Prometheus Slurm Exporter 🚀

Prometheus collector and exporter for metrics extracted from the Slurm resource scheduling system.

Warning

This repository will no longer be actively maintained starting with Slurm version 25.11, as Slurm natively integrates support for OpenMetrics metrics for Prometheus.

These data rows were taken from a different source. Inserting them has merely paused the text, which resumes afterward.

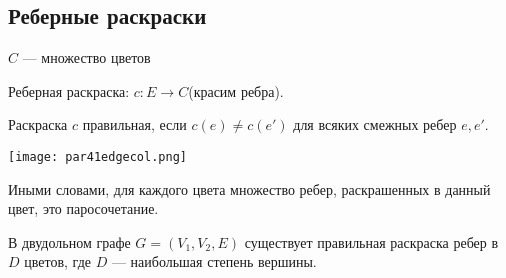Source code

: \subsection{Реберные раскраски}

$C$ --- множество цветов

\begin{defn}
    
    Реберная раскраска: $c: E \to C$(красим ребра).
\end{defn}

\begin{defn}

    Раскраска $c$ правильная, если $c(e) \neq c(e')$ для всяких смежных ребер $e, e'$.
    \begin{center}
        \texttt{[image: par41edgecol.png]}
    \end{center}
    
    Иными словами, для каждого цвета множество ребер, раскрашенных в данный цвет, это паросочетание.
\end{defn}

\begin{theorem}
    В двудольном графе $G = (V_1, V_2, E)$ существует правильная раскраска ребер в $D$ цветов, где $D$ --- наибольшая степень вершины.
\end{theorem}

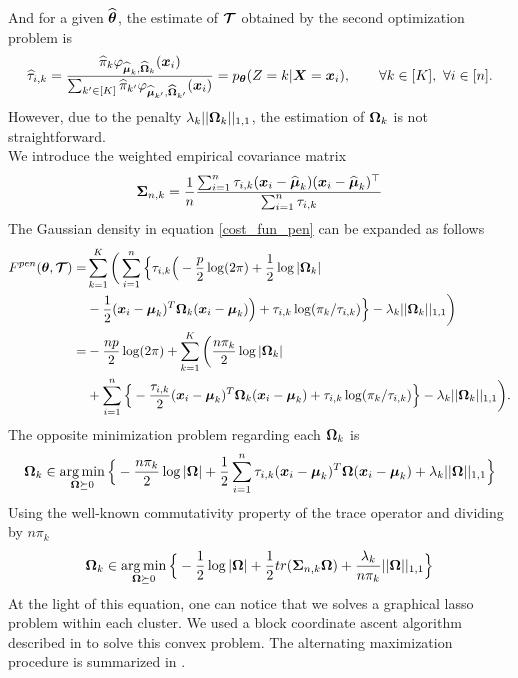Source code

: And for a given $\widehat{{\boldsymbol\theta}}$, the estimate of $\boldsymbol{\mathcal T}$ obtained by the second optimization problem is
\begin{equation}
\label{em-sols-tau}
\widehat\tau_{i,k} = \frac{\widehat\pi_k\varphi_{\widehat{\boldsymbol\mu}_k,\widehat{\boldsymbol\Omega}_k}(\boldsymbol x_i)}{\sum_{k'\in[K]}\widehat\pi_{k'}\varphi_{\widehat{\boldsymbol\mu}_{k'},\widehat{\boldsymbol\Omega}_{k'}}(\boldsymbol x_i)}=p_{{\boldsymbol\theta}}(Z=k|\boldsymbol X=\boldsymbol x_i),\qquad\forall k\in[K],\ \forall i\in[n].
\end{equation}
However, due to the penalty $\lambda_k||\boldsymbol\Omega_k||_{1,1}$, the estimation of $\boldsymbol\Omega_k$ is not straightforward.\\
We introduce the weighted empirical covariance matrix
\begin{equation}
\boldsymbol\Sigma_{n,k} = \frac{1}{n}\frac{\sum_{i=1}^n\tau_{i,k}(\boldsymbol x_i-\widehat{\boldsymbol\mu}_k)(\boldsymbol x_i-\widehat{\boldsymbol\mu}_k)^\top}{\sum_{i=1}^n\tau_{i,k}}
\end{equation}
The Gaussian density in equation \eqref{cost_fun_pen} can be expanded as follows
\begin{align*}
\label{cost_fun_pen_2}
F^{pen}({\boldsymbol\theta},\boldsymbol{\mathcal T})  =& \sum_{k=1}^K \bigg( \sum_{i=1}^{n}\Big\{ \tau_{i,k} \Big(
-\frac{p}{2}\log(2\pi)+\frac{1}{2}\log|\boldsymbol\Omega_k|\\
&-\frac{1}{2}(\boldsymbol x_i-\boldsymbol\mu_k)^T\boldsymbol\Omega_k(\boldsymbol x_i-\boldsymbol\mu_k) \Big)+\tau_{i,k} \log(\pi_k/\tau_{i,k})\Big\} -\lambda_k||\boldsymbol\Omega_k||_{1,1}\bigg)\\
=& -\frac{np}{2}\log(2\pi)+\sum_{k=1}^K \bigg(\frac{n\pi_k}{2}\log|\boldsymbol\Omega_k|\\
&+\sum_{i=1}^{n}\Big\{ -\frac{\tau_{i,k}}{2}(\boldsymbol x_i-\boldsymbol\mu_k)^T\boldsymbol\Omega_k(\boldsymbol x_i-\boldsymbol\mu_k)+\tau_{i,k} \log(\pi_k/\tau_{i,k})\Big\} -\lambda_k||\boldsymbol\Omega_k||_{1,1}\bigg). 
\end{align*}
The opposite minimization problem regarding each $\boldsymbol\Omega_k$ is
\begin{equation}
\boldsymbol\Omega_k \in \operatorname*{arg\,min}_{ \boldsymbol\Omega\succeq 0}\Big\{-\frac{n\pi_k}{2}\log|\boldsymbol\Omega|+\frac{1}{2}\sum_{i=1}^{n}\tau_{i,k}(\boldsymbol x_i-\boldsymbol\mu_k)^T\boldsymbol\Omega(\boldsymbol x_i-\boldsymbol\mu_k)+\lambda_k||\boldsymbol\Omega||_{1,1}\Big\}
\end{equation}
Using the well-known commutativity property of the trace operator and dividing by $n\pi_k$
\begin{equation}
\boldsymbol\Omega_k \in \operatorname*{arg\,min}_{ \boldsymbol\Omega\succeq 0} \Big\{ -\frac{1}{2}\log|\boldsymbol\Omega| +\frac{1}{2} tr(\boldsymbol\Sigma_{n,k}\boldsymbol\Omega)+\frac{\lambda_k}{n\pi_k}||\boldsymbol\Omega||_{1,1}\Big\}
\end{equation}
At the light of this equation, one can notice that we solves a graphical lasso problem within each cluster. We used a block coordinate ascent algorithm described in \citep{mazum_lasso} to solve this convex problem. The alternating maximization procedure is summarized in .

Please consider migrating to: Slurm 25.11 metrics plugin

I developed a new Slurm exporter to simplify and improve the usage of Slurm metrics: https://github.com/sckyzo/slurm_prometheus_exporter/

✨ Features:

✅ Export Native OpenMetrics from Slurm (version 25.11+)
✅ Support for multiple endpoints (jobs, jobs-users-accts, nodes, partitions, scheduler)
✅ Basic Authentication and SSL/TLS support
✅ Customizable global labels for all metrics
✅ Easy configuration with YAML
✅ Built with Clean Architecture principles
✅ Comprehensive error handling and logging

📋 Table of Contents

Prometheus Slurm Exporter 🚀

✨ Features

✅ Exports a wide range of metrics from Slurm, including nodes, partitions, jobs, CPUs, and GPUs.
✅ All metric collectors are optional and can be enabled/disabled via flags.
✅ Supports TLS and Basic Authentication for secure connections.
✅ Ready-to-use Grafana dashboard.

📦 Installation

There are two recommended ways to install the Slurm Exporter.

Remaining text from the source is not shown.